What are the fundamental differences between the porn you create and regular porn?

The differences are many, many, many… as many as the differences between a meal in Burger King and in a 3-star Michelin restaurant. It’s the people behind the camera, who are educated, smart and trendy, in opposition to the creeps that you can usually find shooting cheap sex scenes…

It’s the salaries we pay to performers, the way we treat them, the lighting, the wardrobe, the make up, the music, the locations, the catering, the scripts, the contracts, the postproduction, the colour correction, the fact that we do not hide online, you can see who we are and talk to us, the cliches we avoid, the different body types we cast… It’s every little detail; it’s a feminine way of facing sex on the screen.

 

erika lust film

 

What elements of the filming and writing process are you directly involved in?

All of it! I work alongside my team in every stage of the film making process. From the initial location shoots, choosing the confessions, writing the scripts with my line-producer, having meetings with the art director, stylist and make-up artists to decide on the right aesthetic, to casting the right performers.

I work alongside a very talented and committed team of mostly women who I’ve worked with on this project for a long time. They understand the ethos of the company and the project and the qualities I look for in my films. I am very lucky to have them by my side!

“We need more women behind the camera, giving them a voice in the industry, expressing our values and making the films we want to watch”

 

erika lust film

 

Why is porn important for equality and empowerment?

Because it is a form of discourse on sexuality for men and women. It has the power to express values and ideas about sex, gender and desire. It has the power to inspire, to educate and to liberate. That’s why we need more women behind the camera, giving them a voice in the industry, expressing our values and making the films we want to watch.

 

erika lust film

 

What have been your biggest successes so far and what are you looking forward to most in the future?

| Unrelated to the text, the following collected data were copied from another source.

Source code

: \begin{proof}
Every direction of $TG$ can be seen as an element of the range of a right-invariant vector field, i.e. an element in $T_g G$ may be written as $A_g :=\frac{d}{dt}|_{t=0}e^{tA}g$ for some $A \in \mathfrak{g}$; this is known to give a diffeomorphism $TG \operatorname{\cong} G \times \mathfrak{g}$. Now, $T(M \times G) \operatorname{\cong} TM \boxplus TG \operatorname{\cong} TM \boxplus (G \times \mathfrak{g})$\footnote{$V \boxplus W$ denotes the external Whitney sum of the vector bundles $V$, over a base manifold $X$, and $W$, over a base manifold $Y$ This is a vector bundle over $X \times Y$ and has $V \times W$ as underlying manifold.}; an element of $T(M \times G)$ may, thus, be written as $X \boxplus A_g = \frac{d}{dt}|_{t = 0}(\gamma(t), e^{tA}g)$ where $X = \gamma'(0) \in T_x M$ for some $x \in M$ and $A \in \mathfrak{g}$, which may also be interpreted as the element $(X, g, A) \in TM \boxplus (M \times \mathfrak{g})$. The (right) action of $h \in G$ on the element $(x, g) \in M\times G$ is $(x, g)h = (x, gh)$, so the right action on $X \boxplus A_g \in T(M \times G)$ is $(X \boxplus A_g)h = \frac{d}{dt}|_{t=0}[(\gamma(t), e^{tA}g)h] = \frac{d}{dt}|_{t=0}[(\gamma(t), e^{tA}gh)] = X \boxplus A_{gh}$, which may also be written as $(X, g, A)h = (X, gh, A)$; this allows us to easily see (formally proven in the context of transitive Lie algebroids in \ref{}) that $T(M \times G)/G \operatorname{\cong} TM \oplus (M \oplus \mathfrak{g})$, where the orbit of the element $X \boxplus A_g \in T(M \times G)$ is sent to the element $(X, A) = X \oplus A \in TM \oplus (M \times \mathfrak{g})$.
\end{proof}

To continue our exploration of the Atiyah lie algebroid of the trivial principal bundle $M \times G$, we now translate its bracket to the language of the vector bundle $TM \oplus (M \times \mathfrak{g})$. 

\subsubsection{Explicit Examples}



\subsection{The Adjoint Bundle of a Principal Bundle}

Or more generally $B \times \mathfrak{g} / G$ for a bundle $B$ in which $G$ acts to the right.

My XConfessions has definitely been the biggest success, as it is my first set of works that is being recognized as cinematic adult film – having been screened at the Raindance Independent Film Festival and the Chicago International Film Festival last year, and picking up a number of Feminist Porn Awards. But it’s just the beginning I hope with work on my first feature film having just started, called Barcelona 2000 based on my erotic novel La Canción de Nora [Nora’s Song].